> [Task data]
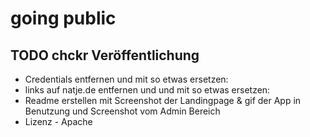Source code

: # going public


## TODO chckr Veröffentlichung
- Credentials entfernen und mit so etwas ersetzen: <Your Credentials here> 
- links auf natje.de entfernen und und mit so etwas ersetzen: <Your Docker Registry URL here> 
- Readme erstellen mit Screenshot der Landingpage & gif der App in Benutzung und Screenshot vom Admin Bereich
- Lizenz - Apache
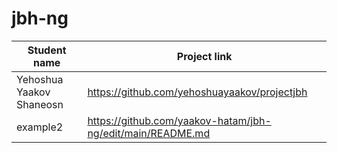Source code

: # jbh-ng

| Student name      | Project link |
| ----------- | ----------- |
| Yehoshua Yaakov Shaneosn | https://github.com/yehoshuayaakov/projectjbh       |
| example2   | https://github.com/yaakov-hatam/jbh-ng/edit/main/README.md        |
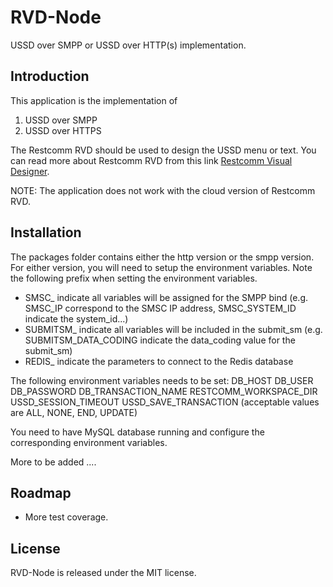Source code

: # RVD-Node

USSD over SMPP or USSD over HTTP(s) implementation. 

## Introduction

This application is the implementation of  
1. USSD over SMPP
2. USSD over HTTPS

The Restcomm RVD should be used to design the USSD menu or text. You can read more about Restcomm RVD from this link [Restcomm Visual Designer](https://www.restcomm.com/docs/connect/rvd/Quick%20Start%20Guide.html).

NOTE: The application does not work with the cloud version of Restcomm RVD. 

Installation
------------
The packages folder contains either the http version or the smpp version. For either version, you will need to setup the environment variables. Note the following prefix when setting the environment variables.

* SMSC_ indicate all variables will be assigned for the SMPP bind (e.g. SMSC_IP correspond to the SMSC IP address, SMSC_SYSTEM_ID indicate the system_id...)
* SUBMITSM_ indicate all variables will be included in the submit_sm (e.g. SUBMITSM_DATA_CODING indicate the data_coding value for the submit_sm)
* REDIS_ indicate the parameters to connect to the Redis database

The following environment variables needs to be set: 
DB_HOST
DB_USER
DB_PASSWORD
DB_TRANSACTION_NAME
RESTCOMM_WORKSPACE_DIR
USSD_SESSION_TIMEOUT
USSD_SAVE_TRANSACTION (acceptable values are ALL, NONE, END, UPDATE)

You need to have MySQL database running and configure the corresponding environment variables.


More to be added ....

Roadmap
-------
* More test coverage.

License
-------
RVD-Node is released under the MIT license.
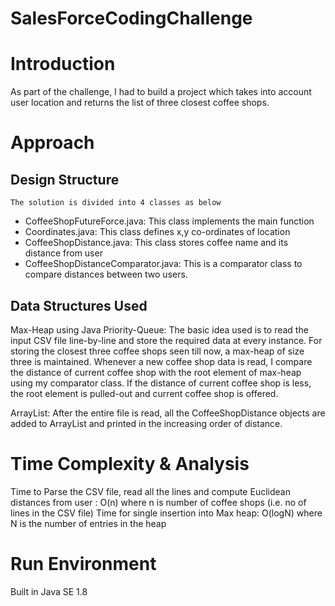 # SalesForceCodingChallenge


# Introduction
As part of the challenge, I had to build a project which takes into account user location and returns the list of three closest coffee shops.

# Approach 

## Design Structure
	The solution is divided into 4 classes as below
- CoffeeShopFutureForce.java: This class implements the main function
- Coordinates.java: This class defines x,y co-ordinates of location
- CoffeeShopDistance.java: This class stores coffee name and its distance from user
- CoffeeShopDistanceComparator.java: This is a comparator class to compare distances between two users.

## Data Structures Used

Max-Heap using Java Priority-Queue: The basic idea used is to read the input CSV file line-by-line and store the required data at every	instance. For storing the closest three coffee shops seen till now, a max-heap of  size three is maintained. Whenever a new coffee shop data is read, I compare the distance of current coffee shop with the root element of max-heap using my comparator class. If the distance of current coffee shop is less, the root element is pulled-out and current coffee shop is offered. 

ArrayList: After the entire file is read, all the CoffeeShopDistance objects are added to ArrayList and printed in the increasing order of distance.

# Time Complexity & Analysis 

Time to Parse the CSV file, read all the lines and compute Euclidean distances from user : O(n) where n is number of coffee shops (i.e. no of lines in the CSV file)
Time for single insertion into Max heap: O(logN) where N is the number of entries in the heap

# Run Environment  
Built in Java SE 1.8
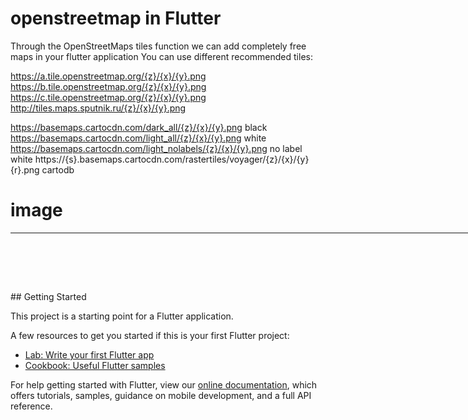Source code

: # openstreetmap in Flutter

 Through the OpenStreetMaps tiles function we can add completely free maps in your flutter application
You can use different recommended tiles:

https://a.tile.openstreetmap.org/{z}/{x}/{y}.png
https://b.tile.openstreetmap.org/{z}/{x}/{y}.png
https://c.tile.openstreetmap.org/{z}/{x}/{y}.png
http://tiles.maps.sputnik.ru/{z}/{x}/{y}.png

https://basemaps.cartocdn.com/dark_all/{z}/{x}/{y}.png         black
https://basemaps.cartocdn.com/light_all/{z}/{x}/{y}.png         white
https://basemaps.cartocdn.com/light_nolabels/{z}/{x}/{y}.png         no label white
https://{s}.basemaps.cartocdn.com/rastertiles/voyager/{z}/{x}/{y}{r}.png    cartodb


# image
 <table style="height: 78px; width: 925px;">
<tbody>
<tr style="height: 715px;">
<td style="width: 37px; height: 715px;">
<p><img src="https://raw.githubusercontent.com/edwinmacalopu/OpenStreetMap-flutter/master/Screenshot_20190913-152916.jpg" alt="" width="300" /><a href="https://a.tile.openstreetmap.org/%7Bz%7D/%7Bx%7D/%7By%7D.png" rel="nofollow">https://a.tile.openstreetmap.org/{z}/{x}/{y}.png</a></p>
</td>
<td style="width: 343px; height: 715px;">
<p>&nbsp;<img src="https://raw.githubusercontent.com/edwinmacalopu/OpenStreetMap-flutter/master/black.jpg" alt="" width="300" /></p>
<p><a href="https://basemaps.cartocdn.com/dark_all/{z}/{x}/{y}.png">https://basemaps.cartocdn.com/dark_all/{z}/{x}/{y}.png</a></p>
<p>&nbsp;</p>
</td>
</tr>
<tr style="height: 18px;">
<td style="width: 37px; height: 18px;">
<p>&nbsp;<img src="https://raw.githubusercontent.com/edwinmacalopu/OpenStreetMap-flutter/master/cartodb.jpg" alt="" width="300" /></p>
<p>https://basemaps.cartocdn.com/rastertiles/voyager/{z}/{x}/{y}.png</p>
</td>
<td style="width: 343px; height: 18px;">
<p>&nbsp;<img src="https://raw.githubusercontent.com/edwinmacalopu/OpenStreetMap-flutter/master/white-label.jpg" alt="" width="300" /></p>
<p>https://basemaps.cartocdn.com/light_all/{z}/{x}/{y}.png</p>
</td>
</tr>
<tr style="height: 18px;">
<td style="width: 37px; height: 18px;">
<p>&nbsp;<img src="https://raw.githubusercontent.com/edwinmacalopu/OpenStreetMap-flutter/master/white-nolabel.jpg" alt="" width="300" /></p>
<p>https://basemaps.cartocdn.com/light_nolabels/{z}/{x}/{y}.png</p>
</td>
<td style="width: 343px; height: 18px;">&nbsp;</td>
</tr>
<tr style="height: 18px;">
<td style="width: 37px; height: 18px;">&nbsp;</td>
<td style="width: 343px; height: 18px;">&nbsp;</td>
</tr>
</tbody>
</table>
## Getting Started

This project is a starting point for a Flutter application.

A few resources to get you started if this is your first Flutter project:

- [Lab: Write your first Flutter app](https://flutter.dev/docs/get-started/codelab)
- [Cookbook: Useful Flutter samples](https://flutter.dev/docs/cookbook)

For help getting started with Flutter, view our
[online documentation](https://flutter.dev/docs), which offers tutorials,
samples, guidance on mobile development, and a full API reference.
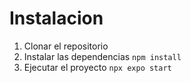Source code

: # Instalacion
1. Clonar el repositorio
2. Instalar las dependencias `npm install`
3. Ejecutar el proyecto `npx expo start`
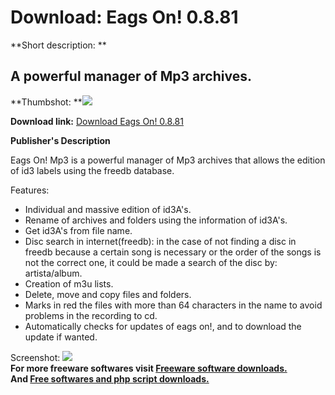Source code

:# Download: Eags On! 0.8.81

**Short description: **

## A powerful manager of Mp3 archives.

  
**Thumbshot: **![](http://www.freewarefiles.com/screenshot/eagson_md.gif)   
  
**Download link:** [Download Eags On! 0.8.81](http://freesoftwares.boysofts.com/Eags-On_program_4757.html)  
  

**Publisher's Description**  
  

Eags On! Mp3 is a powerful manager of Mp3 archives that allows the edition of
id3 labels using the freedb database.

Features:  

  * Individual and massive edition of id3A's.
  * Rename of archives and folders using the information of id3A's.
  * Get id3A's from file name.
  * Disc search in internet(freedb): in the case of not finding a disc in freedb because a certain song is necessary or the order of the songs is not the correct one, it could be made a search of the disc by: artista/album.
  * Creation of m3u lists.
  * Delete, move and copy files and folders.
  * Marks in red the files with more than 64 characters in the name to avoid problems in the recording to cd.
  * Automatically checks for updates of eags on!, and to download the update if wanted. 

  
  
Screenshot: ![](http://www.freewarefiles.com/screenshot/eagson.gif)  
**For more freeware softwares visit [Freeware software downloads.](http://freesoftwares.boysofts.com/)**   
**And [Free softwares and php script downloads.](http://www.boysofts.com/)**

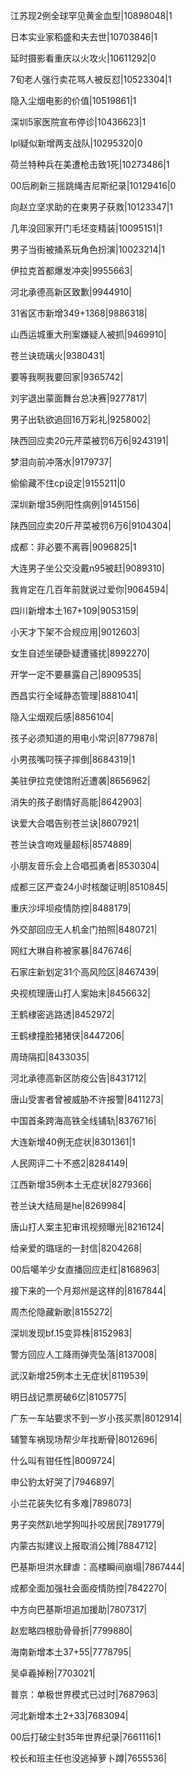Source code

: 江苏现2例全球罕见黄金血型|10898048|1

日本实业家稻盛和夫去世|10703846|1

延时摄影看重庆以火攻火|10611292|0

7旬老人强行卖花骂人被反怼|10523304|1

隐入尘烟电影的价值|10519861|1

深圳5家医院宣布停诊|10436623|1

lpl疑似新增两支战队|10295320|0

荷兰特种兵在美遭枪击致1死|10273486|1

00后刷新三摇跳绳吉尼斯纪录|10129416|0

向赵立坚求助的在柬男子获救|10123347|1

几年没回家开门毛坯变精装|10095151|1

男子当街被捅系玩角色扮演|10023214|1

伊拉克首都爆发冲突|9955663|

河北承德高新区致歉|9944910|

31省区市新增349+1368|9886318|

山西运城重大刑案嫌疑人被抓|9469910|

苍兰诀琉璃火|9380431|

要等我啊我要回家|9365742|

刘宇退出蒙面舞台总决赛|9277817|

男子出轨欲追回16万彩礼|9258002|

陕西回应卖20元芹菜被罚6万6|9243191|

梦泪向前冲落水|9179737|

偷偷藏不住cp设定|9155211|0

深圳新增35例阳性病例|9145156|

陕西回应卖20斤芹菜被罚6万6|9104304|

成都：非必要不离蓉|9096825|1

大连男子坐公交没戴n95被赶|9089310|

我肯定在几百年前就说过爱你|9064594|

四川新增本土167+109|9053159|

小天才下架不合规应用|9012603|

女生自述坐硬卧疑遭骚扰|8992270|

开学一定不要暴露自己|8909535|

西昌实行全域静态管理|8881041|

隐入尘烟观后感|8856104|

孩子必须知道的用电小常识|8779878|

小男孩嘴叼筷子摔倒|8684319|1

美驻伊拉克使馆附近遭袭|8656962|

消失的孩子剧情好高能|8642903|

诀爱大合唱告别苍兰诀|8607921|

苍兰诀含吻戏量超标|8574889|

小朋友音乐会上合唱孤勇者|8530304|

成都三区严查24小时核酸证明|8510845|

重庆沙坪坝疫情防控|8488179|

外交部回应无人机金门拍照|8480721|

网红大琳自称被家暴|8476746|

石家庄新划定31个高风险区|8467439|

央视梳理唐山打人案始末|8456632|

王鹤棣密逃路透|8452972|

王鹤棣撞脸猪猪侠|8447206|

周琦隔扣|8433035|

河北承德高新区防疫公告|8431712|

唐山受害者曾被威胁不许报警|8411273|

中国首条跨海高铁全线铺轨|8376716|

大连新增40例无症状|8301361|1

人民网评二十不惑2|8284149|

江西新增35例本土无症状|8279366|

苍兰诀大结局是he|8269984|

唐山打人案主犯审讯视频曝光|8216124|

给亲爱的璐瑶的一封信|8204268|

00后噶羊少女直播回应走红|8168963|

接下来的一个月郑州是这样的|8167844|

周杰伦隐藏新歌|8155272|

深圳发现bf.15变异株|8152983|

警方回应人工降雨弹壳坠落|8137008|

武汉新增25例本土无症状|8119539|

明日战记票房破6亿|8105775|

广东一车站要求不到一岁小孩买票|8012914|

辅警车祸现场帮少年找断骨|8012696|

什么叫有钳任性|8009724|

申公豹太好哭了|7946897|

小兰花装失忆有多难|7898073|

男子突然趴地学狗叫扑咬居民|7891779|

内蒙古拟建议上报取消公摊|7884712|

巴基斯坦洪水肆虐：高楼瞬间崩塌|7867444|

成都全面加强社会面疫情防控|7842270|

中方向巴基斯坦追加援助|7807317|

赵宏略四根肋骨骨折|7799880|

海南新增本土37+55|7778795|

吴卓羲掉粉|7703021|

普京：单极世界模式已过时|7687963|

河北新增本土2+33|7683094|

00后打破尘封35年世界纪录|7661116|1

校长和班主任也没逃掉萝卜蹲|7655536|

> [What to work on]
From the entries above, copy exactly the lines starting at the one with "You need to" and stopping at the one with "You can use", keeping both ends. Drop the pictures.

> [Task solution]
You need to have MySQL database running and configure the corresponding environment variables.


More to be added ....

Roadmap
-------
* More test coverage.

License
-------
RVD-Node is released under the MIT license.
 # SalesForceCodingChallenge


# Introduction
As part of the challenge, I had to build a project which takes into account user location and returns the list of three closest coffee shops.

# Approach 

## Design Structure
	The solution is divided into 4 classes as below
- CoffeeShopFutureForce.java: This class implements the main function
- Coordinates.java: This class defines x,y co-ordinates of location
- CoffeeShopDistance.java: This class stores coffee name and its distance from user
- CoffeeShopDistanceComparator.java: This is a comparator class to compare distances between two users.

## Data Structures Used

Max-Heap using Java Priority-Queue: The basic idea used is to read the input CSV file line-by-line and store the required data at every	instance. For storing the closest three coffee shops seen till now, a max-heap of  size three is maintained. Whenever a new coffee shop data is read, I compare the distance of current coffee shop with the root element of max-heap using my comparator class. If the distance of current coffee shop is less, the root element is pulled-out and current coffee shop is offered. 

ArrayList: After the entire file is read, all the CoffeeShopDistance objects are added to ArrayList and printed in the increasing order of distance.

# Time Complexity & Analysis 

Time to Parse the CSV file, read all the lines and compute Euclidean distances from user : O(n) where n is number of coffee shops (i.e. no of lines in the CSV file)
Time for single insertion into Max heap: O(logN) where N is the number of entries in the heap

# Run Environment  
Built in Java SE 1.8
Source code

: # openstreetmap in Flutter

 Through the OpenStreetMaps tiles function we can add completely free maps in your flutter application
You can use different recommended tiles:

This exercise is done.